Les marchés des produits de l’élevage de ruminants N° 361 Mai 2024

Le marché du petit veau reste très encombré. Les prix ont progressé, mais s’établissent à de bas niveaux. La demande française est limitée par un secteur du veau de boucherie en crise. Les exportations progressent mais principalement à des prix faibles vers l’Espagne. L’arrivée du pic saisonnier des naissances ne promet aucune amélioration à l’automne.

Malgré une légère hausse, les prix restent très bas

Le veau mâle de type lait de 45-50 kg cotait 82 €/tête en semaine 27. Il a gagné 10 € depuis la semaine 23, mais reste très bas : -29 € ou -26% par rapport à la mauvaise année 2019 et -65 € ou -44% /2018. La demande nationale est plombée par la morosité du secteur veau de boucherie, premier débouché des mâles de type lait. De même, les filières JB et bœufs de type lait poursuivent leur érosion.

Les prix ne devraient pas monter davantage puisqu’à la mi-juillet, les cours plongent habituellement dès lors que l’offre s’étoffe.

Les naissances approchent du pic saisonnier

En mai, 232 000 veaux de mère de type laitier sont nés, soit plus que le faible niveau 2019 (+3,8%) mais nettement moins qu’en 2018 (-10%). La campagne qui court depuis juillet 2019 a totalisé 3 177 000 naissances, soit -1,1% /2019, en ligne avec l’érosion du cheptel de mères de type laitier (-3,2% /2018). Les premières remontées indiquent une offre toujours en légère hausse début juin par rapport à 2019.

Sur la campagne en cours, la part de Croisés lait-viande poursuit sa progression des dernières années. Elle atteint +21% contre +18% en 2018-2019 et +14% en 2015-2016. La hausse du croisement reflète la stratégie des éleveurs laitiers de développer le croisement pour mieux valoriser les mâles nés sur l’exploitation.

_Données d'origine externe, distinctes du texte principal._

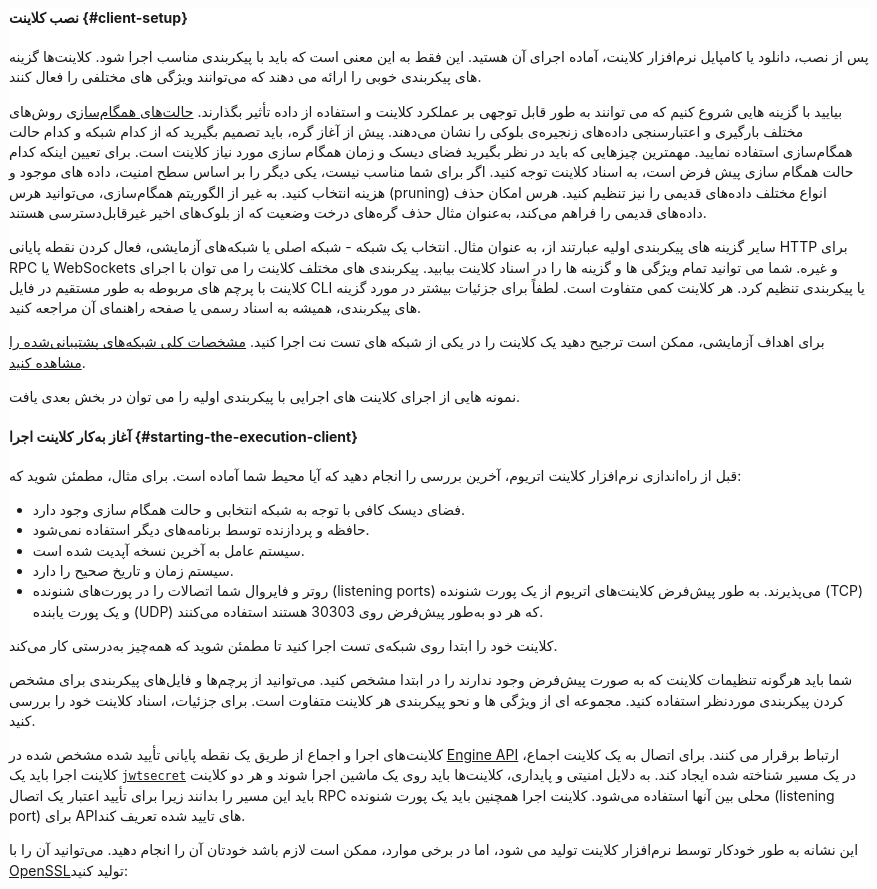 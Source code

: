 #### نصب کلاینت {#client-setup}

پس از نصب، دانلود یا کامپایل نرم‌افزار کلاینت، آماده اجرای آن هستید. این فقط به این معنی است که باید با پیکربندی مناسب اجرا شود. کلاینت‌ها گزینه های پیکربندی خوبی را ارائه می دهند که می‌توانند ویژگی های مختلفی را فعال کنند.

بیایید با گزینه هایی شروع کنیم که می توانند به طور قابل توجهی بر عملکرد کلاینت و استفاده از داده تأثیر بگذارند. [حالت‌های همگام‌سازی](/developers/docs/nodes-and-clients/#sync-modes) روش‌های مختلف بارگیری و اعتبارسنجی داده‌های زنجیره‌ی بلوکی را نشان می‌دهند. پیش از آغاز گره، باید تصمیم بگیرید که از کدام شبکه و کدام حالت همگام‌سازی استفاده نمایید. مهمترین چیزهایی که باید در نظر بگیرید فضای دیسک و زمان همگام سازی مورد نیاز کلاینت است. برای تعیین اینکه کدام حالت همگام سازی پیش فرض است، به اسناد کلاینت توجه کنید. اگر برای شما مناسب نیست، یکی دیگر را بر اساس سطح امنیت، داده های موجود و هزینه انتخاب کنید. به غیر از الگوریتم همگام‌سازی، می‌توانید هرس (pruning) انواع مختلف داده‌های قدیمی را نیز تنظیم کنید. هرس امکان حذف داده‌های قدیمی را فراهم می‌کند، به‌عنوان مثال حذف گره‌های درخت وضعیت که از بلوک‌های اخیر غیرقابل‌دسترسی هستند.

سایر گزینه های پیکربندی اولیه عبارتند از، به عنوان مثال. انتخاب یک شبکه - شبکه اصلی یا شبکه‌های آزمایشی، فعال کردن نقطه پایانی HTTP برای RPC یا WebSockets و غیره. شما می توانید تمام ویژگی ها و گزینه ها را در اسناد کلاینت بیابید. پیکربندی های مختلف کلاینت را می توان با اجرای کلاینت با پرچم های مربوطه به طور مستقیم در فایل CLI یا پیکربندی تنظیم کرد. هر کلاینت کمی متفاوت است. لطفاً برای جزئیات بیشتر در مورد گزینه های پیکربندی، همیشه به اسناد رسمی یا صفحه راهنمای آن مراجعه کنید.

برای اهداف آزمایشی، ممکن است ترجیح دهید یک کلاینت را در یکی از شبکه های تست نت اجرا کنید. [مشخصات کلی شبکه‌های پشتیبانی‌شده را مشاهده کنید](/developers/docs/nodes-and-clients/#execution-clients).

نمونه هایی از اجرای کلاینت های اجرایی با پیکربندی اولیه را می توان در بخش بعدی یافت.

#### آغاز به‌کار کلاینت اجرا {#starting-the-execution-client}

قبل از راه‌اندازی نرم‌افزار کلاینت اتریوم، آخرین بررسی را انجام دهید که آیا محیط شما آماده است. برای مثال، مطمئن شوید که:

- فضای دیسک کافی با توجه به شبکه انتخابی و حالت همگام سازی وجود دارد.
- حافظه و پردازنده توسط برنامه‌های دیگر استفاده نمی‌شود.
- سیستم عامل به آخرین نسخه آپدیت شده است.
- سیستم زمان و تاریخ صحیح را دارد.
- روتر و فایروال شما اتصالات را در پورت‌های شنونده (listening ports) می‌پذیرند. به طور پیش‌فرض کلاینت‌های اتریوم از یک پورت شنونده (TCP) و یک پورت یابنده (UDP) که هر دو به‌طور پیش‌فرض روی 30303 هستند استفاده می‌کنند.

کلاینت خود را ابتدا روی شبکه‌ی تست اجرا کنید تا مطمئن شوید که همه‌‌چیز به‌درستی کار می‌کند.

شما باید هرگونه تنظیمات کلاینت که به صورت پیش‌‌فرض وجود ندارند را در ابتدا مشخص کنید. می‌توانید از پرچم‌ها و فایل‌های پیکربندی برای مشخص کردن پیکربندی موردنظر استفاده کنید. مجموعه ای از ویژگی ها و نحو پیکربندی هر کلاینت متفاوت است. برای جزئیات، اسناد کلاینت خود را بررسی کنید.

کلاینت‌های اجرا و اجماع از طریق یک نقطه پایانی تأیید شده مشخص شده در [Engine API](https://github.com/ethereum/execution-apis/tree/main/src/engine) ارتباط برقرار می کنند. برای اتصال به یک کلاینت اجماع، کلاینت اجرا باید یک [`jwtsecret`](https://jwt.io/) در یک مسیر شناخته شده ایجاد کند. به دلایل امنیتی و پایداری، کلاینت‌ها باید روی یک ماشین اجرا شوند و هر دو کلاینت باید این مسیر را بدانند زیرا برای تأیید اعتبار یک اتصال RPC محلی بین آنها استفاده می‌شود. کلاینت اجرا همچنین باید یک پورت شنونده (listening port) برای APIهای تایید شده تعریف کند.

این نشانه به طور خودکار توسط نرم‌افزار کلاینت تولید می شود، اما در برخی موارد، ممکن است لازم باشد خودتان آن را انجام دهید. می‌توانید آن را با [OpenSSL](https://www.openssl.org/)تولید کنید:
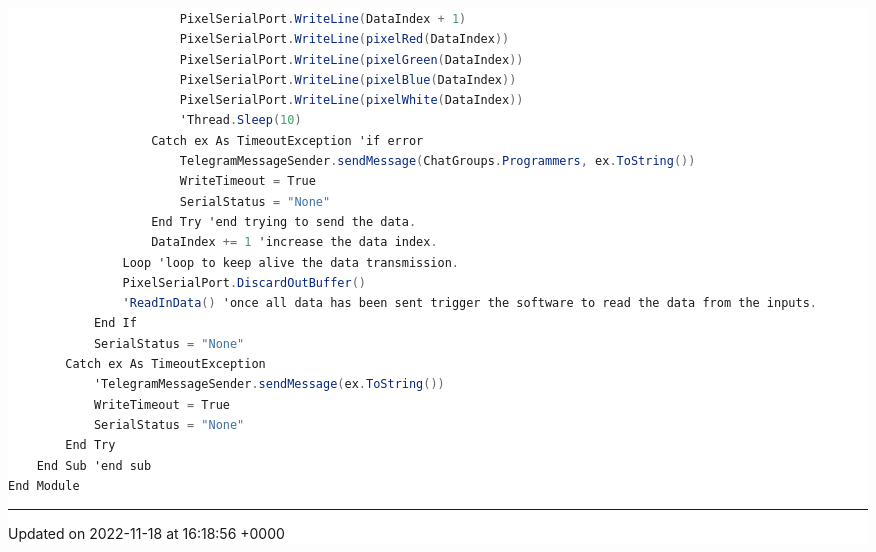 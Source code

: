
 ```csharp
                        PixelSerialPort.WriteLine(DataIndex + 1)
                        PixelSerialPort.WriteLine(pixelRed(DataIndex))
                        PixelSerialPort.WriteLine(pixelGreen(DataIndex))
                        PixelSerialPort.WriteLine(pixelBlue(DataIndex))
                        PixelSerialPort.WriteLine(pixelWhite(DataIndex))
                        'Thread.Sleep(10)
                    Catch ex As TimeoutException 'if error
                        TelegramMessageSender.sendMessage(ChatGroups.Programmers, ex.ToString())
                        WriteTimeout = True
                        SerialStatus = "None"
                    End Try 'end trying to send the data.
                    DataIndex += 1 'increase the data index.
                Loop 'loop to keep alive the data transmission.
                PixelSerialPort.DiscardOutBuffer()
                'ReadInData() 'once all data has been sent trigger the software to read the data from the inputs.
            End If
            SerialStatus = "None"
        Catch ex As TimeoutException
            'TelegramMessageSender.sendMessage(ex.ToString())
            WriteTimeout = True
            SerialStatus = "None"
        End Try
    End Sub 'end sub
End Module
```


-------------------------------

Updated on 2022-11-18 at 16:18:56 +0000
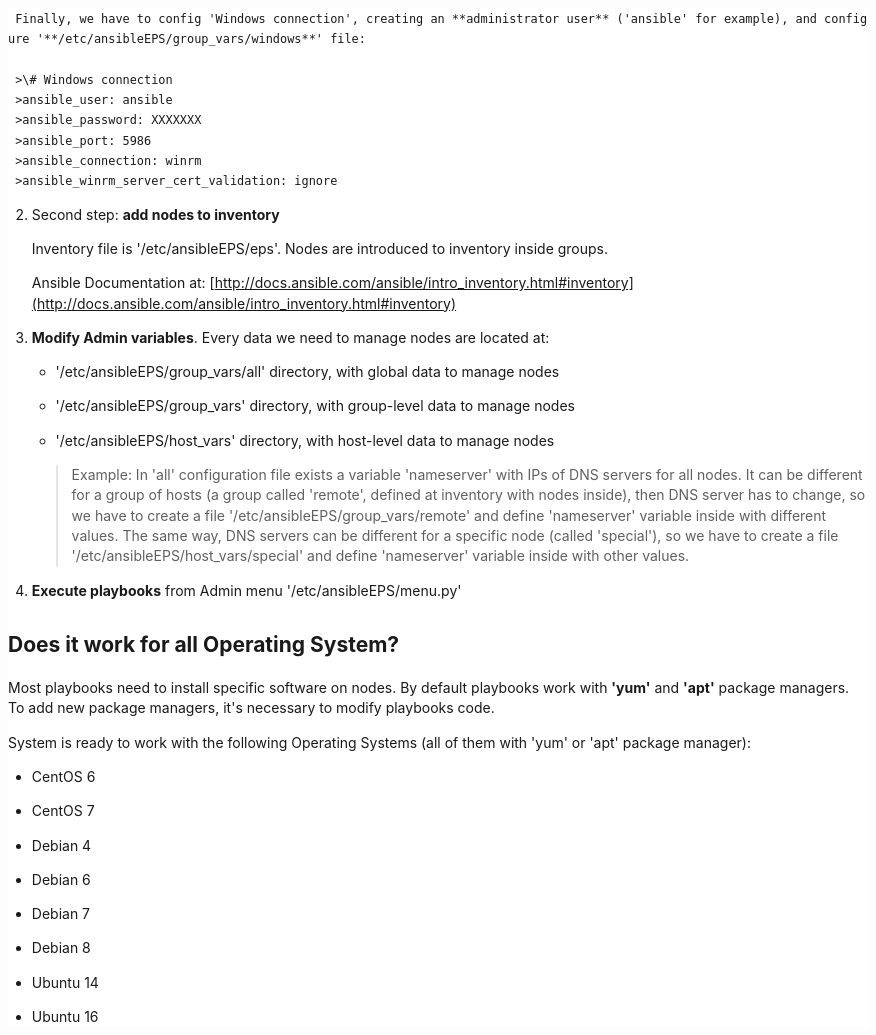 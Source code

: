      Finally, we have to config 'Windows connection', creating an **administrator user** ('ansible' for example), and configure '**/etc/ansibleEPS/group_vars/windows**' file:

     >\# Windows connection
     >ansible_user: ansible
     >ansible_password: XXXXXXX
     >ansible_port: 5986
     >ansible_connection: winrm
     >ansible_winrm_server_cert_validation: ignore

2. Second step: **add nodes to inventory**

   Inventory file is '/etc/ansibleEPS/eps'. Nodes are introduced to inventory inside groups.

   Ansible Documentation at: [http://docs.ansible.com/ansible/intro_inventory.html#inventory](http://docs.ansible.com/ansible/intro_inventory.html#inventory)

3. **Modify Admin variables**. Every data we need to manage nodes are located at:

      - '/etc/ansibleEPS/group_vars/all' directory, with global data to manage nodes
 
      - '/etc/ansibleEPS/group_vars' directory, with group-level data to manage nodes

      - '/etc/ansibleEPS/host_vars' directory, with host-level data to manage nodes

      >Example: In 'all' configuration file exists a variable 'nameserver' with IPs of DNS servers for all nodes. It can be different for a group of hosts (a group called 'remote', defined at inventory with nodes inside), then DNS server has to change, so we have to create a file '/etc/ansibleEPS/group_vars/remote' and define 'nameserver' variable inside with different values. The same way, DNS servers can be different for a specific node (called 'special'), so we have to create a file '/etc/ansibleEPS/host_vars/special' and define 'nameserver' variable inside with other values.

4. **Execute playbooks** from Admin menu '/etc/ansibleEPS/menu.py'


## Does it work for all Operating System?

Most playbooks need to install specific software on nodes. By default playbooks work with **'yum'** and **'apt'** package managers. To add new package managers, it's necessary to modify playbooks code.

System is ready to work with the following Operating Systems (all of them with 'yum' or 'apt' package manager):

  - CentOS 6

  - CentOS 7

  - Debian 4

  - Debian 6
  
  - Debian 7

  - Debian 8

  - Ubuntu 14

  - Ubuntu 16
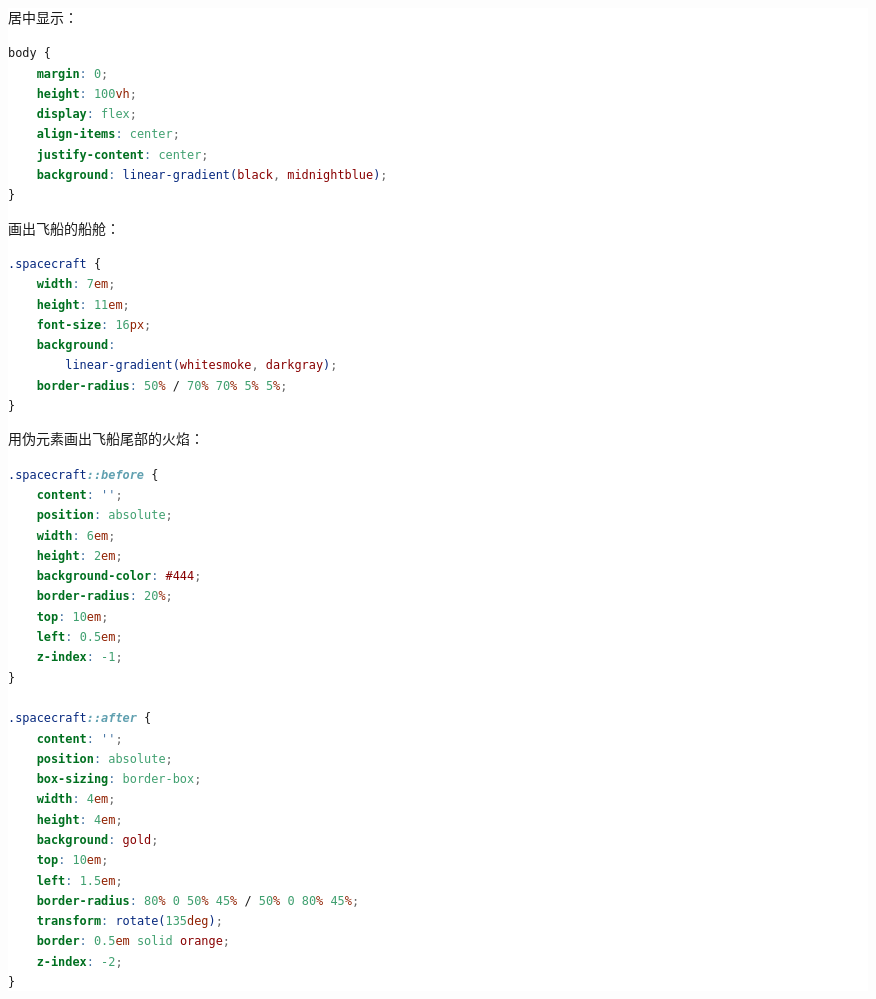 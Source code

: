 居中显示：
```css
body {
    margin: 0;
    height: 100vh;
    display: flex;
    align-items: center;
    justify-content: center;
    background: linear-gradient(black, midnightblue);
}
```

画出飞船的船舱：
```css
.spacecraft {
    width: 7em;
    height: 11em;
    font-size: 16px;
    background: 
        linear-gradient(whitesmoke, darkgray);
    border-radius: 50% / 70% 70% 5% 5%;
}
```

用伪元素画出飞船尾部的火焰：
```css
.spacecraft::before {
    content: '';
    position: absolute;
    width: 6em;
    height: 2em;
    background-color: #444;
    border-radius: 20%;
    top: 10em;
    left: 0.5em;
    z-index: -1;
}

.spacecraft::after {
    content: '';
    position: absolute;
    box-sizing: border-box;
    width: 4em;
    height: 4em;
    background: gold;
    top: 10em;
    left: 1.5em;
    border-radius: 80% 0 50% 45% / 50% 0 80% 45%;
    transform: rotate(135deg);
    border: 0.5em solid orange;
    z-index: -2;
}
```
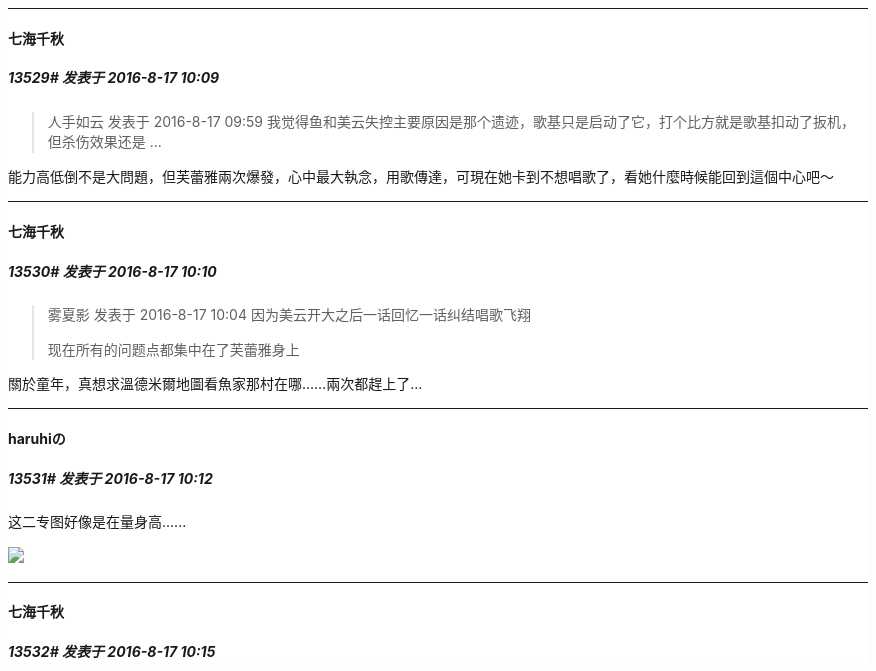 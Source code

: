 





*****

####  七海千秋  
##### 13529#       发表于 2016-8-17 10:09



<blockquote>人手如云 发表于 2016-8-17 09:59
我觉得鱼和美云失控主要原因是那个遗迹，歌基只是启动了它，打个比方就是歌基扣动了扳机，但杀伤效果还是 ...</blockquote>
能力高低倒不是大問題，但芙蕾雅兩次爆發，心中最大執念，用歌傳達，可現在她卡到不想唱歌了，看她什麼時候能回到這個中心吧～







*****

####  七海千秋  
##### 13530#       发表于 2016-8-17 10:10



<blockquote>雾夏影 发表于 2016-8-17 10:04
因为美云开大之后一话回忆一话纠结唱歌飞翔


现在所有的问题点都集中在了芙蕾雅身上
</blockquote>
關於童年，真想求溫德米爾地圖看魚家那村在哪……兩次都趕上了…







*****

####  haruhiの  
##### 13531#       发表于 2016-8-17 10:12




这二专图好像是在量身高......

<img src="http://ww1.sinaimg.cn/mw690/4397112cgw1f6witgi6dfj20k50e6dj3.jpg" referrerpolicy="no-referrer">







*****

####  七海千秋  
##### 13532#       发表于 2016-8-17 10:15
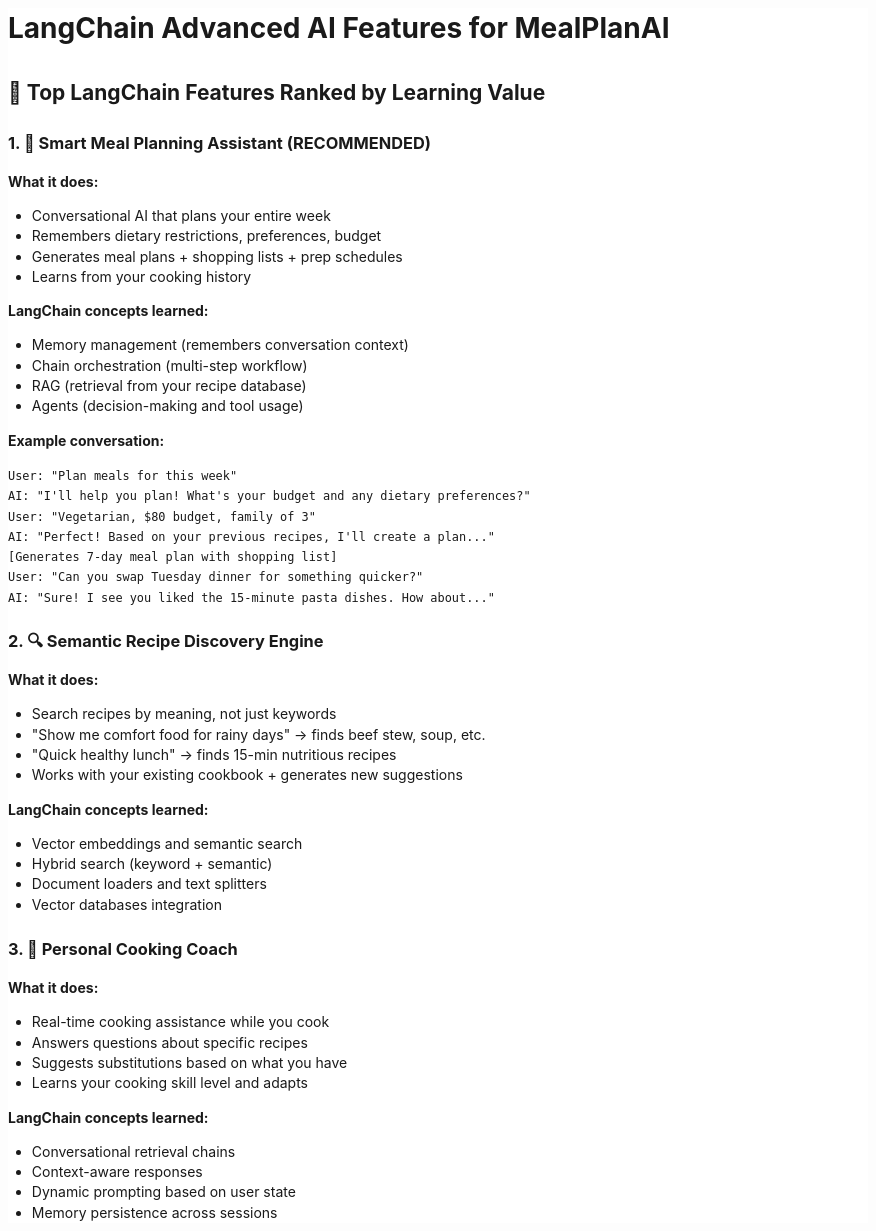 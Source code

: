 # LangChain Advanced AI Features for MealPlanAI

## 🎯 Top LangChain Features Ranked by Learning Value

### 1. 🤖 Smart Meal Planning Assistant (RECOMMENDED)
**What it does:**
- Conversational AI that plans your entire week
- Remembers dietary restrictions, preferences, budget
- Generates meal plans + shopping lists + prep schedules
- Learns from your cooking history

**LangChain concepts learned:**
- Memory management (remembers conversation context)
- Chain orchestration (multi-step workflow)
- RAG (retrieval from your recipe database)
- Agents (decision-making and tool usage)

**Example conversation:**
```
User: "Plan meals for this week"
AI: "I'll help you plan! What's your budget and any dietary preferences?"
User: "Vegetarian, $80 budget, family of 3"
AI: "Perfect! Based on your previous recipes, I'll create a plan..."
[Generates 7-day meal plan with shopping list]
User: "Can you swap Tuesday dinner for something quicker?"
AI: "Sure! I see you liked the 15-minute pasta dishes. How about..."
```

### 2. 🔍 Semantic Recipe Discovery Engine
**What it does:**
- Search recipes by meaning, not just keywords
- "Show me comfort food for rainy days" → finds beef stew, soup, etc.
- "Quick healthy lunch" → finds 15-min nutritious recipes
- Works with your existing cookbook + generates new suggestions

**LangChain concepts learned:**
- Vector embeddings and semantic search
- Hybrid search (keyword + semantic)
- Document loaders and text splitters
- Vector databases integration

### 3. 🧠 Personal Cooking Coach
**What it does:**
- Real-time cooking assistance while you cook
- Answers questions about specific recipes
- Suggests substitutions based on what you have
- Learns your cooking skill level and adapts

**LangChain concepts learned:**
- Conversational retrieval chains
- Context-aware responses
- Dynamic prompting based on user state
- Memory persistence across sessions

Des exports record malgré le confinement

Le dynamisme des exportations de veaux de mère laitière ces dernières années ne se dément pas en mai avec 16 000 têtes expédiées, soit +10% /2019 et +28% /2018. Les envois ont totalisé depuis janvier 115 000 têtes, soit +13 000 ou +12% /2019 et +20% /2018. Alors que l’offre se réduit, ce débouché prend de l’ampleur.

Le marché espagnol absorbe des volumes conséquents mais à bas prix

Le marché espagnol absorbe l’écrasante majorité des veaux français expédiés, mais à des prix très bas. La cotation espagnole du Frison de moins d’un mois a gagné +2 centimes en semaine 26, mais reste inférieure aux niveaux des années précédentes. Elle s’est établie à 95 €/tête, soit -9% par rapport au très bas niveau 2019 et -33% /2018.

Ainsi, la filière viande bovine espagnole valorise de plus en plus de veaux français. Toutefois, le marché ibérique des bovins finis est morose : ce débouché ne soutiendra pas les prix français.